The author acknowledges that his proposal would be risky, which is an understatement. This reviewer wonders if a citizenry which some may say is undereducated on principles of basic American civics, in addition to the historical lessons found in this book, would be up to the task. Or would a Congress which has abdicated more and more of its powers to an Imperial presidency assume responsibility for defending constitutional freedoms instead of leaving that responsibility to a conservative Court. And then the response from the Court would be formidable also. The power to hold the president or executive branch officials in criminal or civil contempt of court, and to coerce obedience through fines or imprisonment, would have to be tested. Or what of impeachment efforts directed at the president by the opposite political party?
Professor Burns breadth and depth of understanding of the history, law and politics surrounding the Supreme Court is second to none. Any citizen or voter will greatly benefit from this highly readable refresher course in the dominant unanticipated role of the Court in the American political system and how its operation in the present political culture denies supremacy over major political issues to the avowedly political branch, the Congress. This result is contrary to the intentions of the Framers of our constitutional system and unimpeachable commentators like Abraham Lincoln and James Madison.

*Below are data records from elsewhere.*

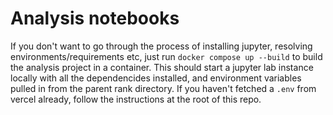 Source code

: # Analysis notebooks

If you don't want to go through the process of installing jupyter, resolving environments/requirements etc, just run `docker compose up --build` to build the analysis project in a container. This should start a jupyter lab instance locally with all the dependencides installed, and environment variables pulled in from the parent rank directory. If you haven't fetched a `.env` from vercel already, follow the instructions at the root of this repo.
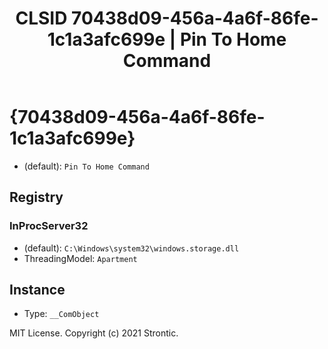 ﻿---
title: "CLSID 70438d09-456a-4a6f-86fe-1c1a3afc699e | Pin To Home Command"
excerpt: What is COM-Object CLSID 70438d09-456a-4a6f-86fe-1c1a3afc699e?
---

# {70438d09-456a-4a6f-86fe-1c1a3afc699e}

* (default): `Pin To Home Command`

## Registry


### InProcServer32

* (default): `C:\Windows\system32\windows.storage.dll`
* ThreadingModel: `Apartment`

## Instance

* Type: `__ComObject`

MIT License. Copyright (c) 2021 Strontic.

The author argues that the genius of the American constitutional framework is the continuing political dialog it generates because the separation of powers in the legislative and political branches and the party system require sustained effort to build coalitions to enact social change. Coalition building requires compromises and compromises protect varied interests and citizens during the legislative process. But the results of this process were never intended to be vetoed by nine justices who would have the final say on the important legislative decisions facing the political community. Professor Burns ably presents much food for thought on these vital issues, and his book deserves to be widely read and debated.